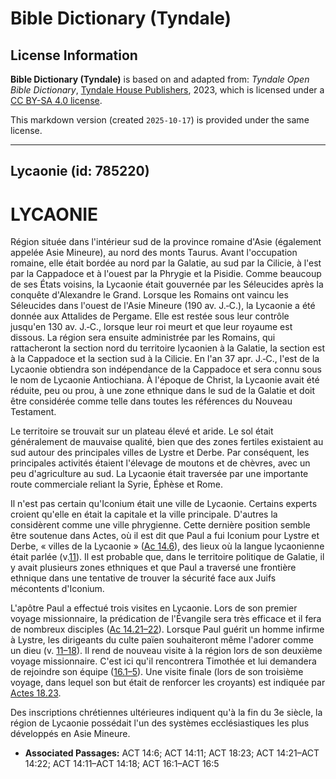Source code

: # Bible Dictionary (Tyndale)

## License Information

**Bible Dictionary (Tyndale)** is based on and adapted from: _Tyndale Open Bible Dictionary_, [Tyndale House Publishers](https://tyndaleopenresources.com/), 2023, which is licensed under a [CC BY-SA 4.0 license](https://creativecommons.org/licenses/by-sa/4.0/legalcode.en).

This markdown version (created `2025-10-17`) is provided under the same license.



--------------------------------

## Lycaonie (id: 785220)

LYCAONIE
========

Région située dans l'intérieur sud de la province romaine d'Asie (également appelée Asie Mineure), au nord des monts Taurus. Avant l'occupation romaine, elle était bordée au nord par la Galatie, au sud par la Cilicie, à l'est par la Cappadoce et à l'ouest par la Phrygie et la Pisidie. Comme beaucoup de ses États voisins, la Lycaonie était gouvernée par les Séleucides après la conquête d'Alexandre le Grand. Lorsque les Romains ont vaincu les Séleucides dans l'ouest de l'Asie Mineure (190 av. J.‑C.), la Lycaonie a été donnée aux Attalides de Pergame. Elle est restée sous leur contrôle jusqu'en 130 av. J.‑C., lorsque leur roi meurt et que leur royaume est dissous. La région sera ensuite administrée par les Romains, qui rattacheront la section nord du territoire lycaonien à la Galatie, la section est à la Cappadoce et la section sud à la Cilicie. En l'an 37 apr. J.‑C., l'est de la Lycaonie obtiendra son indépendance de la Cappadoce et sera connu sous le nom de Lycaonie Antiochiana. À l'époque de Christ, la Lycaonie avait été réduite, peu ou prou, à une zone ethnique dans le sud de la Galatie et doit être considérée comme telle dans toutes les références du Nouveau Testament.

Le territoire se trouvait sur un plateau élevé et aride. Le sol était généralement de mauvaise qualité, bien que des zones fertiles existaient au sud autour des principales villes de Lystre et Derbe. Par conséquent, les principales activités étaient l'élevage de moutons et de chèvres, avec un peu d'agriculture au sud. La Lycaonie était traversée par une importante route commerciale reliant la Syrie, Éphèse et Rome.

Il n'est pas certain qu'Iconium était une ville de Lycaonie. Certains experts croient qu'elle en était la capitale et la ville principale. D'autres la considèrent comme une ville phrygienne. Cette dernière position semble être soutenue dans Actes, où il est dit que Paul a fui Iconium pour Lystre et Derbe, « villes de la Lycaonie » ([Ac 14\.6](https://ref.ly/Acts14:6)), des lieux où la langue lycaonienne était parlée (v.[11](https://ref.ly/Acts14:11)). Il est probable que, dans le territoire politique de Galatie, il y avait plusieurs zones ethniques et que Paul a traversé une frontière ethnique dans une tentative de trouver la sécurité face aux Juifs mécontents d'Iconium.

L'apôtre Paul a effectué trois visites en Lycaonie. Lors de son premier voyage missionnaire, la prédication de l'Évangile sera très efficace et il fera de nombreux disciples ([Ac 14\.21–22](https://ref.ly/Acts14:21-Acts14:22)). Lorsque Paul guérit un homme infirme à Lystre, les dirigeants du culte païen souhaiteront même l'adorer comme un dieu (v. [11–18](https://ref.ly/Acts14:11-Acts14:18)). Il rend de nouveau visite à la région lors de son deuxième voyage missionnaire. C'est ici qu'il rencontrera Timothée et lui demandera de rejoindre son équipe ([16\.1–5](https://ref.ly/Acts16:1-Acts16:5)). Une visite finale (lors de son troisième voyage, dans lequel son but était de renforcer les croyants) est indiquée par [Actes 18\.23](https://ref.ly/Acts18:23).

Des inscriptions chrétiennes ultérieures indiquent qu'à la fin du 3e siècle, la région de Lycaonie possédait l'un des systèmes ecclésiastiques les plus développés en Asie Mineure.

* **Associated Passages:** ACT 14:6; ACT 14:11; ACT 18:23; ACT 14:21–ACT 14:22; ACT 14:11–ACT 14:18; ACT 16:1–ACT 16:5

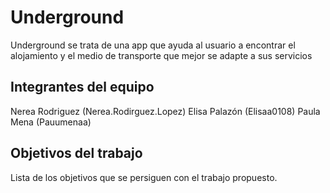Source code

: # Underground

Underground se trata de una app que ayuda al usuario a encontrar el alojamiento y el medio de transporte que mejor se adapte a sus servicios

## Integrantes del equipo

Nerea Rodriguez (Nerea.Rodirguez.Lopez)
Elisa Palazón (Elisaa0108)
Paula Mena (Pauumenaa)

## Objetivos del trabajo

Lista de los objetivos que se persiguen con el trabajo propuesto.
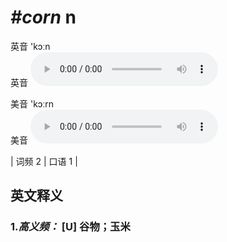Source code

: # ***\#corn*** n
英音 'kɔːn  
英音
<audio src="./media/corn-B.aac" controls="controls"></audio>

美音 'kɔːrn  
美音
<audio src="./media/corn.aac" controls="controls"></audio>



| 词频 2 | 口语 1 |  

英文释义
---
### 1.*高义频：* **[U] 谷物；玉米**  


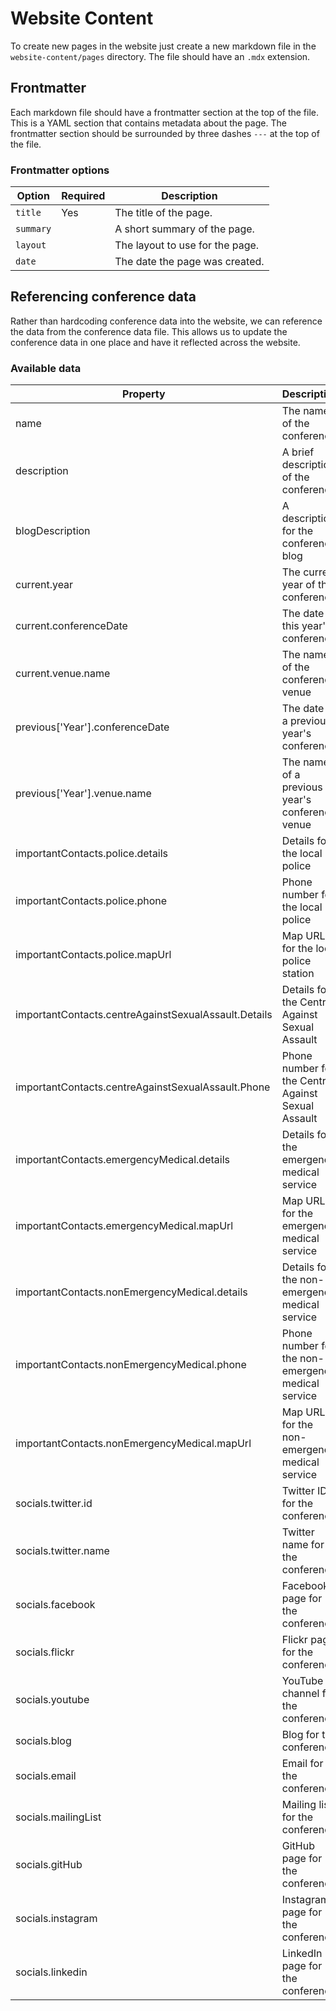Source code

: # Website Content

To create new pages in the website just create a new markdown file in the `website-content/pages` directory. The file should have an `.mdx` extension.

## Frontmatter

Each markdown file should have a frontmatter section at the top of the file. This is a YAML section that contains metadata about the page. The frontmatter section should be surrounded by three dashes `---` at the top of the file.

### Frontmatter options

| Option    | Required | Description                     |
| --------- | -------- | ------------------------------- |
| `title`   | Yes      | The title of the page.          |
| `summary` |          | A short summary of the page.    |
| `layout`  |          | The layout to use for the page. |
| `date`    |          | The date the page was created.  |

## Referencing conference data

Rather than hardcoding conference data into the website, we can reference the data from the conference data file. This allows us to update the conference data in one place and have it reflected across the website.

### Available data

| Property                                             | Description                                        |
| ---------------------------------------------------- | -------------------------------------------------- |
| name                                                 | The name of the conference                         |
| description                                          | A brief description of the conference              |
| blogDescription                                      | A description for the conference blog              |
| current.year                                         | The current year of the conference                 |
| current.conferenceDate                               | The date of this year's conference                 |
| current.venue.name                                   | The name of the conference venue                   |
| previous['Year'].conferenceDate                      | The date of a previous year's conference           |
| previous['Year'].venue.name                          | The name of a previous year's conference venue     |
| importantContacts.police.details                     | Details for the local police                       |
| importantContacts.police.phone                       | Phone number for the local police                  |
| importantContacts.police.mapUrl                      | Map URL for the local police station               |
| importantContacts.centreAgainstSexualAssault.Details | Details for the Centre Against Sexual Assault      |
| importantContacts.centreAgainstSexualAssault.Phone   | Phone number for the Centre Against Sexual Assault |
| importantContacts.emergencyMedical.details           | Details for the emergency medical service          |
| importantContacts.emergencyMedical.mapUrl            | Map URL for the emergency medical service          |
| importantContacts.nonEmergencyMedical.details        | Details for the non-emergency medical service      |
| importantContacts.nonEmergencyMedical.phone          | Phone number for the non-emergency medical service |
| importantContacts.nonEmergencyMedical.mapUrl         | Map URL for the non-emergency medical service      |
| socials.twitter.id                                   | Twitter ID for the conference                      |
| socials.twitter.name                                 | Twitter name for the conference                    |
| socials.facebook                                     | Facebook page for the conference                   |
| socials.flickr                                       | Flickr page for the conference                     |
| socials.youtube                                      | YouTube channel for the conference                 |
| socials.blog                                         | Blog for the conference                            |
| socials.email                                        | Email for the conference                           |
| socials.mailingList                                  | Mailing list for the conference                    |
| socials.gitHub                                       | GitHub page for the conference                     |
| socials.instagram                                    | Instagram page for the conference                  |
| socials.linkedin                                     | LinkedIn page for the conference                   |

══════════════════════════════

- **Aim of the exercise**
When you print the entries, keep every line exactly as it is and drop the pictures.

- **Task answer**
Source code

: # Bible Dictionary (Tyndale)

## License Information

**Bible Dictionary (Tyndale)** is based on and adapted from: _Tyndale Open Bible Dictionary_, [Tyndale House Publishers](https://tyndaleopenresources.com/), 2023, which is licensed under a [CC BY-SA 4.0 license](https://creativecommons.org/licenses/by-sa/4.0/legalcode.en).

This markdown version (created `2025-10-17`) is provided under the same license.



--------------------------------

## Lycaonie (id: 785220)

LYCAONIE
========

Région située dans l'intérieur sud de la province romaine d'Asie (également appelée Asie Mineure), au nord des monts Taurus. Avant l'occupation romaine, elle était bordée au nord par la Galatie, au sud par la Cilicie, à l'est par la Cappadoce et à l'ouest par la Phrygie et la Pisidie. Comme beaucoup de ses États voisins, la Lycaonie était gouvernée par les Séleucides après la conquête d'Alexandre le Grand. Lorsque les Romains ont vaincu les Séleucides dans l'ouest de l'Asie Mineure (190 av. J.‑C.), la Lycaonie a été donnée aux Attalides de Pergame. Elle est restée sous leur contrôle jusqu'en 130 av. J.‑C., lorsque leur roi meurt et que leur royaume est dissous. La région sera ensuite administrée par les Romains, qui rattacheront la section nord du territoire lycaonien à la Galatie, la section est à la Cappadoce et la section sud à la Cilicie. En l'an 37 apr. J.‑C., l'est de la Lycaonie obtiendra son indépendance de la Cappadoce et sera connu sous le nom de Lycaonie Antiochiana. À l'époque de Christ, la Lycaonie avait été réduite, peu ou prou, à une zone ethnique dans le sud de la Galatie et doit être considérée comme telle dans toutes les références du Nouveau Testament.

Le territoire se trouvait sur un plateau élevé et aride. Le sol était généralement de mauvaise qualité, bien que des zones fertiles existaient au sud autour des principales villes de Lystre et Derbe. Par conséquent, les principales activités étaient l'élevage de moutons et de chèvres, avec un peu d'agriculture au sud. La Lycaonie était traversée par une importante route commerciale reliant la Syrie, Éphèse et Rome.

Il n'est pas certain qu'Iconium était une ville de Lycaonie. Certains experts croient qu'elle en était la capitale et la ville principale. D'autres la considèrent comme une ville phrygienne. Cette dernière position semble être soutenue dans Actes, où il est dit que Paul a fui Iconium pour Lystre et Derbe, « villes de la Lycaonie » ([Ac 14\.6](https://ref.ly/Acts14:6)), des lieux où la langue lycaonienne était parlée (v.[11](https://ref.ly/Acts14:11)). Il est probable que, dans le territoire politique de Galatie, il y avait plusieurs zones ethniques et que Paul a traversé une frontière ethnique dans une tentative de trouver la sécurité face aux Juifs mécontents d'Iconium.

L'apôtre Paul a effectué trois visites en Lycaonie. Lors de son premier voyage missionnaire, la prédication de l'Évangile sera très efficace et il fera de nombreux disciples ([Ac 14\.21–22](https://ref.ly/Acts14:21-Acts14:22)). Lorsque Paul guérit un homme infirme à Lystre, les dirigeants du culte païen souhaiteront même l'adorer comme un dieu (v. [11–18](https://ref.ly/Acts14:11-Acts14:18)). Il rend de nouveau visite à la région lors de son deuxième voyage missionnaire. C'est ici qu'il rencontrera Timothée et lui demandera de rejoindre son équipe ([16\.1–5](https://ref.ly/Acts16:1-Acts16:5)). Une visite finale (lors de son troisième voyage, dans lequel son but était de renforcer les croyants) est indiquée par [Actes 18\.23](https://ref.ly/Acts18:23).

Des inscriptions chrétiennes ultérieures indiquent qu'à la fin du 3e siècle, la région de Lycaonie possédait l'un des systèmes ecclésiastiques les plus développés en Asie Mineure.

* **Associated Passages:** ACT 14:6; ACT 14:11; ACT 18:23; ACT 14:21–ACT 14:22; ACT 14:11–ACT 14:18; ACT 16:1–ACT 16:5

Source code

: # Underground

Underground se trata de una app que ayuda al usuario a encontrar el alojamiento y el medio de transporte que mejor se adapte a sus servicios

## Integrantes del equipo

Nerea Rodriguez (Nerea.Rodirguez.Lopez)
Elisa Palazón (Elisaa0108)
Paula Mena (Pauumenaa)

## Objetivos del trabajo

Lista de los objetivos que se persiguen con el trabajo propuesto.
Source code

: # ***\#corn*** n
英音 'kɔːn  
英音
<audio src="./media/corn-B.aac" controls="controls"></audio>

美音 'kɔːrn  
美音
<audio src="./media/corn.aac" controls="controls"></audio>



| 词频 2 | 口语 1 |  

英文释义
---
### 1.*高义频：* **[U] 谷物；玉米**  


Source code

: # Website Content

To create new pages in the website just create a new markdown file in the `website-content/pages` directory. The file should have an `.mdx` extension.

## Frontmatter

Each markdown file should have a frontmatter section at the top of the file. This is a YAML section that contains metadata about the page. The frontmatter section should be surrounded by three dashes `---` at the top of the file.

### Frontmatter options

| Option    | Required | Description                     |
| --------- | -------- | ------------------------------- |
| `title`   | Yes      | The title of the page.          |
| `summary` |          | A short summary of the page.    |
| `layout`  |          | The layout to use for the page. |
| `date`    |          | The date the page was created.  |

## Referencing conference data

Rather than hardcoding conference data into the website, we can reference the data from the conference data file. This allows us to update the conference data in one place and have it reflected across the website.

### Available data

| Property                                             | Description                                        |
| ---------------------------------------------------- | -------------------------------------------------- |
| name                                                 | The name of the conference                         |
| description                                          | A brief description of the conference              |
| blogDescription                                      | A description for the conference blog              |
| current.year                                         | The current year of the conference                 |
| current.conferenceDate                               | The date of this year's conference                 |
| current.venue.name                                   | The name of the conference venue                   |
| previous['Year'].conferenceDate                      | The date of a previous year's conference           |
| previous['Year'].venue.name                          | The name of a previous year's conference venue     |
| importantContacts.police.details                     | Details for the local police                       |
| importantContacts.police.phone                       | Phone number for the local police                  |
| importantContacts.police.mapUrl                      | Map URL for the local police station               |
| importantContacts.centreAgainstSexualAssault.Details | Details for the Centre Against Sexual Assault      |
| importantContacts.centreAgainstSexualAssault.Phone   | Phone number for the Centre Against Sexual Assault |
| importantContacts.emergencyMedical.details           | Details for the emergency medical service          |
| importantContacts.emergencyMedical.mapUrl            | Map URL for the emergency medical service          |
| importantContacts.nonEmergencyMedical.details        | Details for the non-emergency medical service      |
| importantContacts.nonEmergencyMedical.phone          | Phone number for the non-emergency medical service |
| importantContacts.nonEmergencyMedical.mapUrl         | Map URL for the non-emergency medical service      |
| socials.twitter.id                                   | Twitter ID for the conference                      |
| socials.twitter.name                                 | Twitter name for the conference                    |
| socials.facebook                                     | Facebook page for the conference                   |
| socials.flickr                                       | Flickr page for the conference                     |
| socials.youtube                                      | YouTube channel for the conference                 |
| socials.blog                                         | Blog for the conference                            |
| socials.email                                        | Email for the conference                           |
| socials.mailingList                                  | Mailing list for the conference                    |
| socials.gitHub                                       | GitHub page for the conference                     |
| socials.instagram                                    | Instagram page for the conference                  |
| socials.linkedin                                     | LinkedIn page for the conference                   |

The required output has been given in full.